- **YOUR GOAL**
Images in the entries are to be skipped, and everything else is to be written out exactly.
─── RECORDS FOR THIS TASK ───
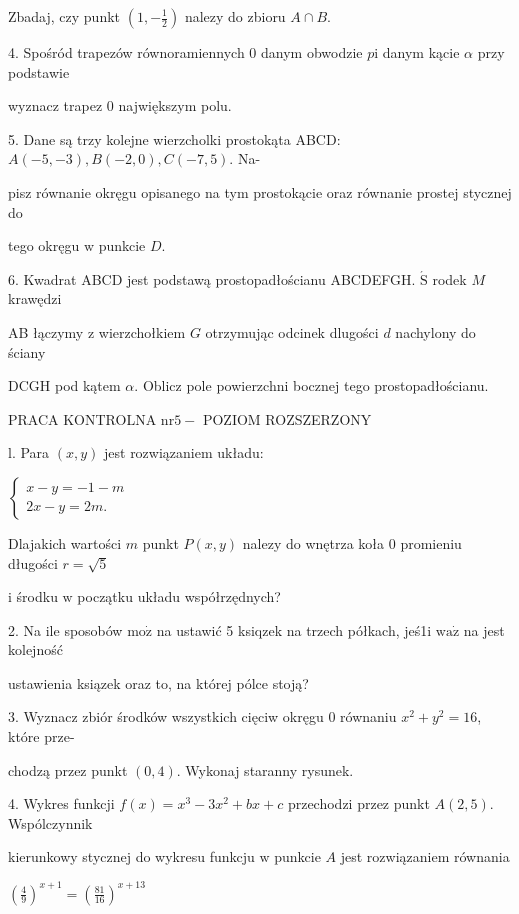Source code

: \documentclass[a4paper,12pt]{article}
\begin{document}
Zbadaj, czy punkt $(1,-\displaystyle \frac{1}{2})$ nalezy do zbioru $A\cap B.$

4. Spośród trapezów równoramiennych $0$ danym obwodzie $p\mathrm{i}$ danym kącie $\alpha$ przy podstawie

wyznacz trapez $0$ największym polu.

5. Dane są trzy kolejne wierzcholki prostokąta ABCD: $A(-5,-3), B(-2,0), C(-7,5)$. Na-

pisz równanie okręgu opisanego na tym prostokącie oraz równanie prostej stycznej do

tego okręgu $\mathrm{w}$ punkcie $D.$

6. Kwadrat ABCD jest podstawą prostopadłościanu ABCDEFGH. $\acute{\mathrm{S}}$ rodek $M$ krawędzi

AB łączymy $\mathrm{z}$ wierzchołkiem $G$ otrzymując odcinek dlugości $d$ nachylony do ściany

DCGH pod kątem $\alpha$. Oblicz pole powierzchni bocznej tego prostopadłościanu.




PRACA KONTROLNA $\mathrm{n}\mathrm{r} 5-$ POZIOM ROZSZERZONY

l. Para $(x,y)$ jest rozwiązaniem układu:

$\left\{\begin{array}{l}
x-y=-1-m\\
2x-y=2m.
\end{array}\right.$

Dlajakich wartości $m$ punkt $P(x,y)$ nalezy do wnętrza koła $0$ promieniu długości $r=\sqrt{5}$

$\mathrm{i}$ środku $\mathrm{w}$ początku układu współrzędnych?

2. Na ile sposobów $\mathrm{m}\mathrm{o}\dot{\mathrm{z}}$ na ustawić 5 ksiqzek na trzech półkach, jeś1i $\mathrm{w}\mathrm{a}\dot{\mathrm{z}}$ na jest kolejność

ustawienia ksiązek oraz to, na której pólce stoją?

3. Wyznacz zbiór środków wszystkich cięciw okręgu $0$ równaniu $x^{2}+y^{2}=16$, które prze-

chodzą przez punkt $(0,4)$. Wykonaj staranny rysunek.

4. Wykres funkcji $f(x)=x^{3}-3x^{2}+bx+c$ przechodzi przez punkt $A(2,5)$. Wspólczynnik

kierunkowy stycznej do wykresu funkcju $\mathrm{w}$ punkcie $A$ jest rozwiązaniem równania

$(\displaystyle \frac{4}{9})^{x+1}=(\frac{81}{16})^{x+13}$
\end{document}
───
- **WRITTEN SOLUTION**
Source code

: \documentclass[a4paper,12pt]{article}
\begin{document}
Zbadaj, czy punkt $(1,-\displaystyle \frac{1}{2})$ nalezy do zbioru $A\cap B.$

4. Spośród trapezów równoramiennych $0$ danym obwodzie $p\mathrm{i}$ danym kącie $\alpha$ przy podstawie

wyznacz trapez $0$ największym polu.

5. Dane są trzy kolejne wierzcholki prostokąta ABCD: $A(-5,-3), B(-2,0), C(-7,5)$. Na-

pisz równanie okręgu opisanego na tym prostokącie oraz równanie prostej stycznej do

tego okręgu $\mathrm{w}$ punkcie $D.$

6. Kwadrat ABCD jest podstawą prostopadłościanu ABCDEFGH. $\acute{\mathrm{S}}$ rodek $M$ krawędzi

AB łączymy $\mathrm{z}$ wierzchołkiem $G$ otrzymując odcinek dlugości $d$ nachylony do ściany

DCGH pod kątem $\alpha$. Oblicz pole powierzchni bocznej tego prostopadłościanu.




PRACA KONTROLNA $\mathrm{n}\mathrm{r} 5-$ POZIOM ROZSZERZONY

l. Para $(x,y)$ jest rozwiązaniem układu:

$\left\{\begin{array}{l}
x-y=-1-m\\
2x-y=2m.
\end{array}\right.$

Dlajakich wartości $m$ punkt $P(x,y)$ nalezy do wnętrza koła $0$ promieniu długości $r=\sqrt{5}$

$\mathrm{i}$ środku $\mathrm{w}$ początku układu współrzędnych?

2. Na ile sposobów $\mathrm{m}\mathrm{o}\dot{\mathrm{z}}$ na ustawić 5 ksiqzek na trzech półkach, jeś1i $\mathrm{w}\mathrm{a}\dot{\mathrm{z}}$ na jest kolejność

ustawienia ksiązek oraz to, na której pólce stoją?

3. Wyznacz zbiór środków wszystkich cięciw okręgu $0$ równaniu $x^{2}+y^{2}=16$, które prze-

chodzą przez punkt $(0,4)$. Wykonaj staranny rysunek.

4. Wykres funkcji $f(x)=x^{3}-3x^{2}+bx+c$ przechodzi przez punkt $A(2,5)$. Wspólczynnik

kierunkowy stycznej do wykresu funkcju $\mathrm{w}$ punkcie $A$ jest rozwiązaniem równania

$(\displaystyle \frac{4}{9})^{x+1}=(\frac{81}{16})^{x+13}$
\end{document}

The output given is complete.